● PROBLEM DETAILS
Please repeat the records exactly from their first line, finishing at the line containing "- Under Development**" and including it.

[Dataset entries]
----

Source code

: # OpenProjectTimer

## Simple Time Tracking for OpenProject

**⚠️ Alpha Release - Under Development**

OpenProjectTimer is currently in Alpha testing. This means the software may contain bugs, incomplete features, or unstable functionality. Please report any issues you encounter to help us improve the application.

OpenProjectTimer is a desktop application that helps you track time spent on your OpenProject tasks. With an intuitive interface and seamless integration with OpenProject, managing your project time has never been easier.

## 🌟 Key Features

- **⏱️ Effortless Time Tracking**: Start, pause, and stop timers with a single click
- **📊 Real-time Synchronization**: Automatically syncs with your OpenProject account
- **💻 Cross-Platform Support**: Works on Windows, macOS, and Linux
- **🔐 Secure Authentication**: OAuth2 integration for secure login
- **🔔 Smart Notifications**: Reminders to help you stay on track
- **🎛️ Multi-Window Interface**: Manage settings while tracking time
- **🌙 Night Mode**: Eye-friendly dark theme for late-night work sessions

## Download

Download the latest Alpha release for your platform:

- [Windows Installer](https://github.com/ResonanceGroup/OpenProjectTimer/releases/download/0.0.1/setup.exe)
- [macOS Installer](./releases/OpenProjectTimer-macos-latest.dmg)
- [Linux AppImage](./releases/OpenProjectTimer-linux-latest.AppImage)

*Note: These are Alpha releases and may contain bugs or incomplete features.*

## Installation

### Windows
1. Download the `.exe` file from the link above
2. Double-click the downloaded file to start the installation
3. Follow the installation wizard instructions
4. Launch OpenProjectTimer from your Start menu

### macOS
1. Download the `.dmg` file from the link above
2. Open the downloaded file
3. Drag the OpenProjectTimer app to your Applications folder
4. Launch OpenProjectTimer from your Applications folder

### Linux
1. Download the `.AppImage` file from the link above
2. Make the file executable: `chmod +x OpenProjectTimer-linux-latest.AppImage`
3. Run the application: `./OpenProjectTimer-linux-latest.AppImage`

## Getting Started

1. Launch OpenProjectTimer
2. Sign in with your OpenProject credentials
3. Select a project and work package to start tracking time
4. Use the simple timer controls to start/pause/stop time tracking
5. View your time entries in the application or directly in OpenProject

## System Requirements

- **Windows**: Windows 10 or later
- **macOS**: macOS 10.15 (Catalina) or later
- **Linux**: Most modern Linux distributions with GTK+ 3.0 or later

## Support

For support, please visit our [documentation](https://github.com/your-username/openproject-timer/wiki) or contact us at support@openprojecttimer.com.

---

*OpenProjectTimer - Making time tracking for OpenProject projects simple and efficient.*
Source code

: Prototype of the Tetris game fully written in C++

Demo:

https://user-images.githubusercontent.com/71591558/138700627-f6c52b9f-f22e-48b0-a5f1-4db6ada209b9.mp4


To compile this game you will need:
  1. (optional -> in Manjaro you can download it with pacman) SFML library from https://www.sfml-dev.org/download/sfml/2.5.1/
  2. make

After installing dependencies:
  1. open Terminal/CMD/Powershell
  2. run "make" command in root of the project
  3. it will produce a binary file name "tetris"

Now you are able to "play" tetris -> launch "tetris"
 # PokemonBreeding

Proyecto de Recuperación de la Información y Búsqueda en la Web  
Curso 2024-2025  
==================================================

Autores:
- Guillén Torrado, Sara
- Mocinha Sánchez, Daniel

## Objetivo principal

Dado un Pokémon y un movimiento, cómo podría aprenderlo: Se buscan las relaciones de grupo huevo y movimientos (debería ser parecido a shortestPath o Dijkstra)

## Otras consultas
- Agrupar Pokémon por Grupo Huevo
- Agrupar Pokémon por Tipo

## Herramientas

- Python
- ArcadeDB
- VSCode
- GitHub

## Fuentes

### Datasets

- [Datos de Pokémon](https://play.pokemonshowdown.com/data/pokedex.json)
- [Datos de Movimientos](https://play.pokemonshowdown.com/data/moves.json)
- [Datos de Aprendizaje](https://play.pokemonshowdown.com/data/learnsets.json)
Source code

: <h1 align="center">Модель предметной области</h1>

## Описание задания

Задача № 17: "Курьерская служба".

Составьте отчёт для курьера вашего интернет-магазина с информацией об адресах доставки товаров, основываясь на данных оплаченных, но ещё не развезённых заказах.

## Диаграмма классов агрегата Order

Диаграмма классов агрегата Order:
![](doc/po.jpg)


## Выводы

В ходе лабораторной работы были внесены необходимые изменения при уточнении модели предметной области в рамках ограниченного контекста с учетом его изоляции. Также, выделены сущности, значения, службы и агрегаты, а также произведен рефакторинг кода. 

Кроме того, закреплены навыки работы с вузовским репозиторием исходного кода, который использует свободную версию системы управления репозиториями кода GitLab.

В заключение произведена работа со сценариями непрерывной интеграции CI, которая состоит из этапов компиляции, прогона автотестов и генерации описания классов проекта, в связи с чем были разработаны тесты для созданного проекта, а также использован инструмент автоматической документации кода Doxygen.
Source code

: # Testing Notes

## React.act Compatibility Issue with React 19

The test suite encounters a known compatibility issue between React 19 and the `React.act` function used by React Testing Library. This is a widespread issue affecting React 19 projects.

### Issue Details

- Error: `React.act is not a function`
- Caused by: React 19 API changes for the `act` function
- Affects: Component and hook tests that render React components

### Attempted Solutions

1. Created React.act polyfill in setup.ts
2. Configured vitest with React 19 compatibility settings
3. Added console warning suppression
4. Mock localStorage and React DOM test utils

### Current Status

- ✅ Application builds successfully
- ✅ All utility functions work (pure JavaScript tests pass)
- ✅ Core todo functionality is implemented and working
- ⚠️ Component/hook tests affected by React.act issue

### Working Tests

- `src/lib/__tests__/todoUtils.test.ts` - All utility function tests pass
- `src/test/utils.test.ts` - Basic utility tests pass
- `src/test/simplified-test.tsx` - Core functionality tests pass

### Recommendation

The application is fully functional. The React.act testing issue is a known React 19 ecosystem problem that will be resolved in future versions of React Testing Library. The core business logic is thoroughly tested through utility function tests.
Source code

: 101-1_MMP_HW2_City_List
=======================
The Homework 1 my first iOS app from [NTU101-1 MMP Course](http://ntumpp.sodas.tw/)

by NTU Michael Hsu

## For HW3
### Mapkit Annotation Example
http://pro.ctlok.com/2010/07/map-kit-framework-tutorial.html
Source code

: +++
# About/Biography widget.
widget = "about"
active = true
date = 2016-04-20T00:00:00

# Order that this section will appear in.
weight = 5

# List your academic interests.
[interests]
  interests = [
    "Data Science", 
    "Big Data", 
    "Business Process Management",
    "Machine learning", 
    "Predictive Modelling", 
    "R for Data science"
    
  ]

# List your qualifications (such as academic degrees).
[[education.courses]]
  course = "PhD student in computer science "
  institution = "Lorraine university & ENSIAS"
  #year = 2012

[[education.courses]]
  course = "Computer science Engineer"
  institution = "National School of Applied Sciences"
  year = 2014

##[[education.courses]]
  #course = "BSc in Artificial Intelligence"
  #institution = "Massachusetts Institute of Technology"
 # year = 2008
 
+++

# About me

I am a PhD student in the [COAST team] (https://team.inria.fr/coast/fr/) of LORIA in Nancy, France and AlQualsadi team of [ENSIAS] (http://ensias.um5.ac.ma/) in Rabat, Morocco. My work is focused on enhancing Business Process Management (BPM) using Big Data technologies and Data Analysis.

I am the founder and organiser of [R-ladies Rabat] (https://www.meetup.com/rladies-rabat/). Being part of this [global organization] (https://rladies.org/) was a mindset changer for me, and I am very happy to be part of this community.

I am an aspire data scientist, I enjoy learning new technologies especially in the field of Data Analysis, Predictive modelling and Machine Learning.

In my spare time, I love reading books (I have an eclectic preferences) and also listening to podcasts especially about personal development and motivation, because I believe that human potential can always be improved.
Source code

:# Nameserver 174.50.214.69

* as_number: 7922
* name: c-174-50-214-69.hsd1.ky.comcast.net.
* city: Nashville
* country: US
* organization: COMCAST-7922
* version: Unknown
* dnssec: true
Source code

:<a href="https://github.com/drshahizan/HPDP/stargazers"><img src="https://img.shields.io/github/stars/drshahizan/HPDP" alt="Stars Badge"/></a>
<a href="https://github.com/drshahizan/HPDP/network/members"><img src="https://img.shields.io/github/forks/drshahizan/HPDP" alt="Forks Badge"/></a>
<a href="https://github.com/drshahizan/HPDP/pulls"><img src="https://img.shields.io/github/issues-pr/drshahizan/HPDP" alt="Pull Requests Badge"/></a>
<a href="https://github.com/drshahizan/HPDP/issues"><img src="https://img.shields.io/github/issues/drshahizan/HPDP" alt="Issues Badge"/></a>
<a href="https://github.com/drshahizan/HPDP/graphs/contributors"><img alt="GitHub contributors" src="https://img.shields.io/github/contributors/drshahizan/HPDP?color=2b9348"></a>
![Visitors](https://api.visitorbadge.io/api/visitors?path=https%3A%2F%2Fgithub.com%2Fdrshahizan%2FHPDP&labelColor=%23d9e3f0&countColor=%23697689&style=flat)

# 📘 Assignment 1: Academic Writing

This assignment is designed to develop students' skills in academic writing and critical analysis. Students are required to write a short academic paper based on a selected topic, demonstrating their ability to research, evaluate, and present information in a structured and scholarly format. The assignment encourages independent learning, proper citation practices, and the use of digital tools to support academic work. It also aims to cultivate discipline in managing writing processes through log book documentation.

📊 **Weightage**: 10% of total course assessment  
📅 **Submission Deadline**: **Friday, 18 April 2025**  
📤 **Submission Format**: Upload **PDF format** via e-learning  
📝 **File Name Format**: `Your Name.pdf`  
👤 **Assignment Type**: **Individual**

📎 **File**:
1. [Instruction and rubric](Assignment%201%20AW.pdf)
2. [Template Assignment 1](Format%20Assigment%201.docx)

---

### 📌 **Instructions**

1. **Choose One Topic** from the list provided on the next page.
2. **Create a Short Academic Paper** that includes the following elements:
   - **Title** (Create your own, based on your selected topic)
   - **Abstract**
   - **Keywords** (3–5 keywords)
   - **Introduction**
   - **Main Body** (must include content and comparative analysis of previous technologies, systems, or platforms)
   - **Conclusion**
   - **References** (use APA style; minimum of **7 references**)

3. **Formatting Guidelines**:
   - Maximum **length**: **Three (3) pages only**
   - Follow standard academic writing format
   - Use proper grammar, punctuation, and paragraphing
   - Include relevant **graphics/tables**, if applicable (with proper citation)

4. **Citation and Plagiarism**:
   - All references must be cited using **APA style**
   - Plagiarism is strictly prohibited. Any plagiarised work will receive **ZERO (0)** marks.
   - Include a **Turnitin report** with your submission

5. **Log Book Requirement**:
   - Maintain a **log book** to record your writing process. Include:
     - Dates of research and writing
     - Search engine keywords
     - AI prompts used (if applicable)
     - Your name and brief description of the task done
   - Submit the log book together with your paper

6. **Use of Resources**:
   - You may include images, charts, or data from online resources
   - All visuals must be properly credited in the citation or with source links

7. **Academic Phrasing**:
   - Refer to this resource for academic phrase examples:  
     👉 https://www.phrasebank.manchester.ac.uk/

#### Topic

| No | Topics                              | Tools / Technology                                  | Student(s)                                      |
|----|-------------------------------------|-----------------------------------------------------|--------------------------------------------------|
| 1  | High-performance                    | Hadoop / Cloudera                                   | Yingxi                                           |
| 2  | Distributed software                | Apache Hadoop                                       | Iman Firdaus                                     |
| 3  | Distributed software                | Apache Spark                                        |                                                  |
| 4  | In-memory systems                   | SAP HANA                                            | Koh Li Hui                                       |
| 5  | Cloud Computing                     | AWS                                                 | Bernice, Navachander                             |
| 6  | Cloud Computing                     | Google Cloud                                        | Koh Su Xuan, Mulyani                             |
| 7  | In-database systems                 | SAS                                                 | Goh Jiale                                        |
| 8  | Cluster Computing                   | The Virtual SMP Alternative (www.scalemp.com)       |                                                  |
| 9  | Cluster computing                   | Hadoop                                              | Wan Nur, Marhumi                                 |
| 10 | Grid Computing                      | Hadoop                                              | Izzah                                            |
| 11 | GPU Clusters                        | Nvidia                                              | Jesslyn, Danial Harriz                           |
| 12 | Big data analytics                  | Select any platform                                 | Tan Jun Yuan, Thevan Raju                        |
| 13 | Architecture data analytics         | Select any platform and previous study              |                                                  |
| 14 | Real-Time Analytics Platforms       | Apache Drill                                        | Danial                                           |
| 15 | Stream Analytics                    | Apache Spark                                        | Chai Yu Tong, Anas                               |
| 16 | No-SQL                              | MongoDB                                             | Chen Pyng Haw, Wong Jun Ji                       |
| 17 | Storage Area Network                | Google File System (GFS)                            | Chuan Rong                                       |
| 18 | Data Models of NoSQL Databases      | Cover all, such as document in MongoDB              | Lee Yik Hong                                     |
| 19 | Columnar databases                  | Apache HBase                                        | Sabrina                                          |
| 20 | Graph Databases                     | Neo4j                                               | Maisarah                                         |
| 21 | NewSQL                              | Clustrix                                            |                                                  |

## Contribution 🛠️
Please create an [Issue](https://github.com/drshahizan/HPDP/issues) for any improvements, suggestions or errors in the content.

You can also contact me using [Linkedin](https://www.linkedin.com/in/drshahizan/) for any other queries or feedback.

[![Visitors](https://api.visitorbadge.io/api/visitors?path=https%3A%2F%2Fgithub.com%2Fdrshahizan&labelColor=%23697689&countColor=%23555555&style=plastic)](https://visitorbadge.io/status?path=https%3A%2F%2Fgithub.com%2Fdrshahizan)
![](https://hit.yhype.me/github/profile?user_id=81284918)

----

● OUTPUT
Source code

: # OpenProjectTimer

## Simple Time Tracking for OpenProject

**⚠️ Alpha Release - Under Development**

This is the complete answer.